***** Extracted entries

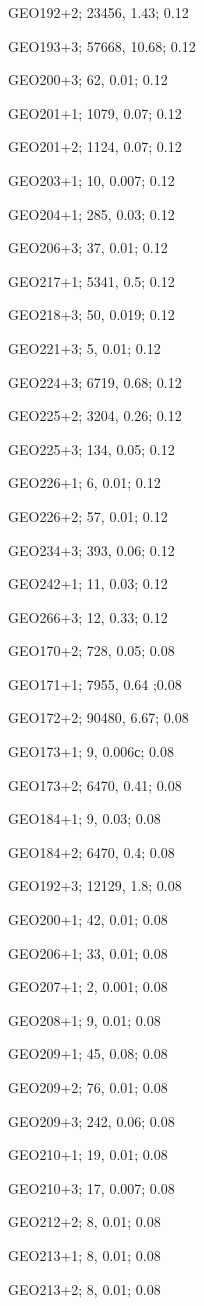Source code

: GEO192+2; 23456, 1.43; 0.12

GEO193+3; 57668, 10.68; 0.12

GEO200+3; 62, 0.01; 0.12

GEO201+1; 1079, 0.07; 0.12

GEO201+2; 1124, 0.07; 0.12

GEO203+1; 10, 0.007; 0.12

GEO204+1; 285, 0.03; 0.12

GEO206+3; 37, 0.01; 0.12

GEO217+1; 5341, 0.5; 0.12

GEO218+3; 50, 0.019; 0.12

GEO221+3; 5, 0.01; 0.12

GEO224+3; 6719, 0.68; 0.12

GEO225+2; 3204, 0.26; 0.12

GEO225+3; 134, 0.05; 0.12

GEO226+1; 6, 0.01; 0.12

GEO226+2; 57, 0.01; 0.12

GEO234+3; 393, 0.06; 0.12

GEO242+1; 11, 0.03; 0.12

GEO266+3; 12, 0.33; 0.12

GEO170+2; 728, 0.05; 0.08

GEO171+1; 7955, 0.64 ;0.08

GEO172+2; 90480, 6.67; 0.08

GEO173+1; 9, 0.006с; 0.08

GEO173+2; 6470, 0.41; 0.08

GEO184+1; 9, 0.03; 0.08

GEO184+2; 6470, 0.4; 0.08

GEO192+3; 12129, 1.8; 0.08

GEO200+1; 42, 0.01; 0.08

GEO206+1; 33, 0.01; 0.08

GEO207+1; 2, 0.001; 0.08

GEO208+1; 9, 0.01; 0.08

GEO209+1; 45, 0.08; 0.08

GEO209+2; 76, 0.01; 0.08

GEO209+3; 242, 0.06; 0.08

GEO210+1; 19, 0.01; 0.08

GEO210+3; 17, 0.007; 0.08

GEO212+2; 8, 0.01; 0.08

GEO213+1; 8, 0.01; 0.08

GEO213+2; 8, 0.01; 0.08

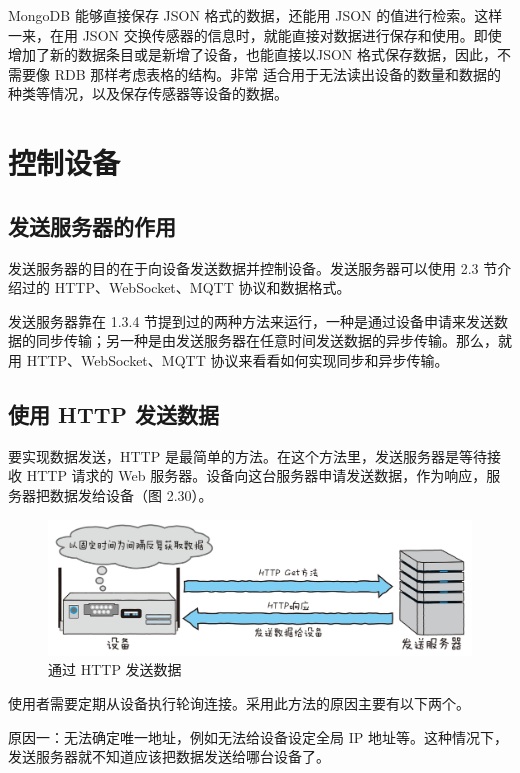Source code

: \documentclass[12pt,UTF8]{ctexbook}
\begin{document}
MongoDB 能够直接保存 JSON 格式的数据，还能用 JSON 的值进行检索。这样一来，在用 JSON 交换传感器的信息时，就能直接对数据进行保存和使用。即使增加了新的数据条目或是新增了设备，也能直接以JSON 格式保存数据，因此，不需要像 RDB 那样考虑表格的结构。非常
适合用于无法读出设备的数量和数据的种类等情况，以及保存传感器等设备的数据。

\section{控制设备}

\subsection{发送服务器的作用}

发送服务器的目的在于向设备发送数据并控制设备。发送服务器可以使用 2.3 节介绍过的 HTTP、WebSocket、MQTT 协议和数据格式。

发送服务器靠在 1.3.4 节提到过的两种方法来运行，一种是通过设备申请来发送数据的同步传输；另一种是由发送服务器在任意时间发送数据的异步传输。那么，就用 HTTP、WebSocket、MQTT 协议来看看如何实现同步和异步传输。

\subsection{使用 HTTP 发送数据}

要实现数据发送，HTTP 是最简单的方法。在这个方法里，发送服务器是等待接收 HTTP 请求的 Web 服务器。设备向这台服务器申请发送数据，作为响应，服务器把数据发给设备（图 2.30）。

\begin{figure}[htbp]
	\centering
	\includegraphics[width=1\linewidth]{49}
	\caption{通过 HTTP 发送数据}
	\label{fig:1}
\end{figure}

使用者需要定期从设备执行轮询连接。采用此方法的原因主要有以下两个。

原因一：无法确定唯一地址，例如无法给设备设定全局 IP 地址等。这种情况下，发送服务器就不知道应该把数据发送给哪台设备了。
\end{document}
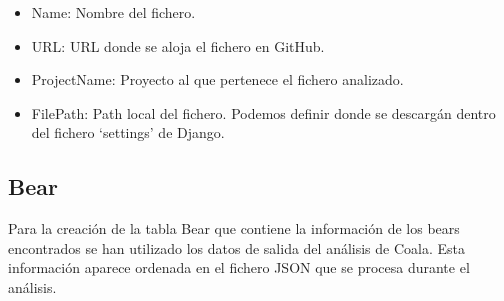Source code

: \documentclass[a4paper, 12pt]{book}
\begin{document}
\begin{itemize}
          \item Name: Nombre del fichero.
          \item URL: URL donde se aloja el fichero en GitHub.
          \item ProjectName: Proyecto al que pertenece el fichero analizado.
          \item FilePath: Path local del fichero. Podemos definir donde se descargán dentro del fichero `settings' de Django.
\end{itemize}

\subsection{Bear}
\label{sec:seccion14.3}
Para la creación de la tabla Bear que contiene la información de los bears encontrados se han utilizado los datos de salida del análisis de Coala. Esta información aparece ordenada en el fichero JSON que se procesa durante el análisis.
\end{document}
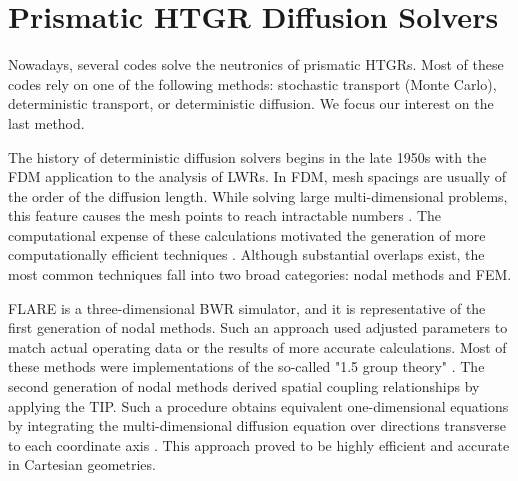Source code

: \section{Prismatic HTGR Diffusion Solvers}

Nowadays, several codes solve the neutronics of prismatic \glspl{HTGR}.
Most of these codes rely on one of the following methods: stochastic transport (Monte Carlo), deterministic transport, or deterministic diffusion.
We focus our interest on the last method.

The history of deterministic diffusion solvers begins in the late 1950s with the \gls{FDM} application to the analysis of \glspl{LWR}.
In \gls{FDM}, mesh spacings are usually of the order of the diffusion length.
While solving large multi-dimensional problems, this feature causes the mesh points to reach intractable numbers \cite{lewis_finite_1986}.
The computational expense of these calculations motivated the generation of more computationally efficient techniques \cite{lawrence_progress_1986}.
Although substantial overlaps exist, the most common techniques fall into two broad categories: nodal methods and \gls{FEM}.

FLARE \cite{delp_flare_1964} is a three-dimensional \gls{BWR} simulator, and it is representative of the first generation of nodal methods.
Such an approach used adjusted parameters to match actual operating data or the results of more accurate calculations.
Most of these methods were implementations of the so-called "1.5 group theory" \cite{gupta_nodal_1981}.
The second generation of nodal methods derived spatial coupling relationships by applying the \gls{TIP}.
Such a procedure obtains equivalent one-dimensional equations by integrating the multi-dimensional diffusion equation over directions transverse to each coordinate axis \cite{lawrence_progress_1986}.
This approach proved to be highly efficient and accurate in Cartesian geometries.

**********

**What needs to be done**
Would you output each entry exactly and leave the pictures behind?

**Exercise answer**
Source code

: GEO192+2; 23456, 1.43; 0.12

GEO193+3; 57668, 10.68; 0.12

GEO200+3; 62, 0.01; 0.12

GEO201+1; 1079, 0.07; 0.12

GEO201+2; 1124, 0.07; 0.12

GEO203+1; 10, 0.007; 0.12

GEO204+1; 285, 0.03; 0.12

GEO206+3; 37, 0.01; 0.12

GEO217+1; 5341, 0.5; 0.12

GEO218+3; 50, 0.019; 0.12

GEO221+3; 5, 0.01; 0.12

GEO224+3; 6719, 0.68; 0.12

GEO225+2; 3204, 0.26; 0.12

GEO225+3; 134, 0.05; 0.12

GEO226+1; 6, 0.01; 0.12

GEO226+2; 57, 0.01; 0.12

GEO234+3; 393, 0.06; 0.12

GEO242+1; 11, 0.03; 0.12

GEO266+3; 12, 0.33; 0.12

GEO170+2; 728, 0.05; 0.08

GEO171+1; 7955, 0.64 ;0.08

GEO172+2; 90480, 6.67; 0.08

GEO173+1; 9, 0.006с; 0.08

GEO173+2; 6470, 0.41; 0.08

GEO184+1; 9, 0.03; 0.08

GEO184+2; 6470, 0.4; 0.08

GEO192+3; 12129, 1.8; 0.08

GEO200+1; 42, 0.01; 0.08

GEO206+1; 33, 0.01; 0.08

GEO207+1; 2, 0.001; 0.08

GEO208+1; 9, 0.01; 0.08

GEO209+1; 45, 0.08; 0.08

GEO209+2; 76, 0.01; 0.08

GEO209+3; 242, 0.06; 0.08

GEO210+1; 19, 0.01; 0.08

GEO210+3; 17, 0.007; 0.08

GEO212+2; 8, 0.01; 0.08

GEO213+1; 8, 0.01; 0.08

GEO213+2; 8, 0.01; 0.08

Source code

: \documentclass[12pt,UTF8]{ctexbook}
\begin{document}
MongoDB 能够直接保存 JSON 格式的数据，还能用 JSON 的值进行检索。这样一来，在用 JSON 交换传感器的信息时，就能直接对数据进行保存和使用。即使增加了新的数据条目或是新增了设备，也能直接以JSON 格式保存数据，因此，不需要像 RDB 那样考虑表格的结构。非常
适合用于无法读出设备的数量和数据的种类等情况，以及保存传感器等设备的数据。

\section{控制设备}

\subsection{发送服务器的作用}

发送服务器的目的在于向设备发送数据并控制设备。发送服务器可以使用 2.3 节介绍过的 HTTP、WebSocket、MQTT 协议和数据格式。

发送服务器靠在 1.3.4 节提到过的两种方法来运行，一种是通过设备申请来发送数据的同步传输；另一种是由发送服务器在任意时间发送数据的异步传输。那么，就用 HTTP、WebSocket、MQTT 协议来看看如何实现同步和异步传输。

\subsection{使用 HTTP 发送数据}

要实现数据发送，HTTP 是最简单的方法。在这个方法里，发送服务器是等待接收 HTTP 请求的 Web 服务器。设备向这台服务器申请发送数据，作为响应，服务器把数据发给设备（图 2.30）。

\begin{figure}[htbp]
	\centering
	\includegraphics[width=1\linewidth]{49}
	\caption{通过 HTTP 发送数据}
	\label{fig:1}
\end{figure}

使用者需要定期从设备执行轮询连接。采用此方法的原因主要有以下两个。

原因一：无法确定唯一地址，例如无法给设备设定全局 IP 地址等。这种情况下，发送服务器就不知道应该把数据发送给哪台设备了。
\end{document}
Source code

: \documentclass[a4paper, 12pt]{book}
\begin{document}
\begin{itemize}
          \item Name: Nombre del fichero.
          \item URL: URL donde se aloja el fichero en GitHub.
          \item ProjectName: Proyecto al que pertenece el fichero analizado.
          \item FilePath: Path local del fichero. Podemos definir donde se descargán dentro del fichero `settings' de Django.
\end{itemize}

\subsection{Bear}
\label{sec:seccion14.3}
Para la creación de la tabla Bear que contiene la información de los bears encontrados se han utilizado los datos de salida del análisis de Coala. Esta información aparece ordenada en el fichero JSON que se procesa durante el análisis.
\end{document}
Source code

: \section{Prismatic HTGR Diffusion Solvers}

Nowadays, several codes solve the neutronics of prismatic \glspl{HTGR}.
Most of these codes rely on one of the following methods: stochastic transport (Monte Carlo), deterministic transport, or deterministic diffusion.
We focus our interest on the last method.

The history of deterministic diffusion solvers begins in the late 1950s with the \gls{FDM} application to the analysis of \glspl{LWR}.
In \gls{FDM}, mesh spacings are usually of the order of the diffusion length.
While solving large multi-dimensional problems, this feature causes the mesh points to reach intractable numbers \cite{lewis_finite_1986}.
The computational expense of these calculations motivated the generation of more computationally efficient techniques \cite{lawrence_progress_1986}.
Although substantial overlaps exist, the most common techniques fall into two broad categories: nodal methods and \gls{FEM}.

FLARE \cite{delp_flare_1964} is a three-dimensional \gls{BWR} simulator, and it is representative of the first generation of nodal methods.
Such an approach used adjusted parameters to match actual operating data or the results of more accurate calculations.
Most of these methods were implementations of the so-called "1.5 group theory" \cite{gupta_nodal_1981}.
The second generation of nodal methods derived spatial coupling relationships by applying the \gls{TIP}.
Such a procedure obtains equivalent one-dimensional equations by integrating the multi-dimensional diffusion equation over directions transverse to each coordinate axis \cite{lawrence_progress_1986}.
This approach proved to be highly efficient and accurate in Cartesian geometries.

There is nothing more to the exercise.